A number of promising proposals weren’t quite clear on what they planned to actually measure, and their exclusion/inclusion criteria were not well-defined; the Grant Review Board advised that these need to be clear and justified to the reviewer, but also relevant for the experiment. In addition, if you are able to explain or provide evidence that the techniques you plan to use are already established in your lab, this will only strengthen your application.
If pilot or preliminary data are presented, it is essential that the data are convincing, strong and well-presented. Or on the other hand, if optimisation of a particular protocol or technique is required then state that! For Pilot project grant applications, the Board members expressed that it is important to indicate if the pilot work will lead to follow up studies or a Major project grant or Fellowship application (which ideally it should).
Does a badly written grant mean badly executed science? It was clear when an application was badly written or littered with errors that this did not give a good impression to the Board; what might seem like small errors such as incorrect citations did a lot more damage than they are worth! This should also go without saying, but if the application is for a charity such as Alzheimer’s Research UK, the proposal must have clear relevance to Alzheimer’s disease or other dementias. It was also suggested by the Board that prior Alzheimer’s Research UK grant success from Network funding added weight to an application – so I would suggest applying to your local Network funding calls!

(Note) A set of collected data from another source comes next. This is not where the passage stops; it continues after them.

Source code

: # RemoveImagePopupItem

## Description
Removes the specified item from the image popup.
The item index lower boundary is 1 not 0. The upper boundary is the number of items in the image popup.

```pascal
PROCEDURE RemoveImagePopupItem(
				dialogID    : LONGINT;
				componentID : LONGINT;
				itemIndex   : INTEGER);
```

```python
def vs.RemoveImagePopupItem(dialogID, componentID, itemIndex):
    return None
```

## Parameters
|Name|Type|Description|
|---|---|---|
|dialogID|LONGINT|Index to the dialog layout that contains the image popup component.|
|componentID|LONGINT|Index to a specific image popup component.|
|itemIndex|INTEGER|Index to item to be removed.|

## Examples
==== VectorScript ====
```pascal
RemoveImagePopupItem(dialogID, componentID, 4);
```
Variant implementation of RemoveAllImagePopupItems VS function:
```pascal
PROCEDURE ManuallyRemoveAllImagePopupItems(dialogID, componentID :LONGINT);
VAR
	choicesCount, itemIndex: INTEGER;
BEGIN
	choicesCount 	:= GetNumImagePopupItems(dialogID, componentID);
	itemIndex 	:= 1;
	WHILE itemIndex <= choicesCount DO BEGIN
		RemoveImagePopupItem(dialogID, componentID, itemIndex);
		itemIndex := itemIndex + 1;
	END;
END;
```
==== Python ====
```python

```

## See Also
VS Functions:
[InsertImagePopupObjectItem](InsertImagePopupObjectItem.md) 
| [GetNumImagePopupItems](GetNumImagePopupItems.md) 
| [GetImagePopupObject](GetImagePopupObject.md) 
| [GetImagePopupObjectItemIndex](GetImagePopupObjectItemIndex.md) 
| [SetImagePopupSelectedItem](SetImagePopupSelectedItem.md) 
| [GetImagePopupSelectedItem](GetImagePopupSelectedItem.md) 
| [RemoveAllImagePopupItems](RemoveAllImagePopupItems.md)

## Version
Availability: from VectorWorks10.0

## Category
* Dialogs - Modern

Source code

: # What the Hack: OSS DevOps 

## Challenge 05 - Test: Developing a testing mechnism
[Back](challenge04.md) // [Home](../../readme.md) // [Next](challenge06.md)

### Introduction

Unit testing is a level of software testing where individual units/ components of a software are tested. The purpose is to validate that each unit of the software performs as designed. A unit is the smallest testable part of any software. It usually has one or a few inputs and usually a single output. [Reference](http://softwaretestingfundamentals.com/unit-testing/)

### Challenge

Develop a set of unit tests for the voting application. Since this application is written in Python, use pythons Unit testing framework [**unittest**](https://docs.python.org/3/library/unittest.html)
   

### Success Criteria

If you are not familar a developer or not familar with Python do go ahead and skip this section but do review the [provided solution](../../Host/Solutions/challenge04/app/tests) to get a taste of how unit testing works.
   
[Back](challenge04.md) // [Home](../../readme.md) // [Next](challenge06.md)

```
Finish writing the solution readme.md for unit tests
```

Most importantly, I found it deeply encouraging that the Board members viewed ECR grant applications so positively. All ECR grant applications were met with such encouraging, inspiring comments and feedback. In addition, ECR grant applications reflected very well on their supporting senior PI!
You (and I…) need to get across to the Grant Review Board the importance of your work, question and area. Your proposal must be convincing that your work is novel, your case is strong, and your area of investigation is under researched (and underfunded!). If it has clinical relevance, make sure this is clearly stated! Your proposal must convince the Board that this work has not been done before, or this question has not been suitably answered.
Observing a grant board is something I would strongly recommend any Post doc to do, I wrote PAGES of notes from my experience, and I hope this summary was helpful. It was clear that the ARUK Grant Review Board put so much time and effort into assessing and understanding each application; there was a great deal of respect and care taken over each application, which was very encouraging to see. I am certainly no expert at writing grants or project proposals, but I believe this experience helped me understand the art of grant writing that little bit more and I certainly will follow the Board members pointers when I next attempt to write a grant application!
Dr Josie Fullerton is a Postdoctoral Research Associate at the University of Glasgow. Having previously worked in addiction, spinal cord injury and traumatic brain injury, Josie is now researching preclinical and clinical stroke. Draw by how little we still really know about the brain and its pathologies, especially in conditions such as dementia.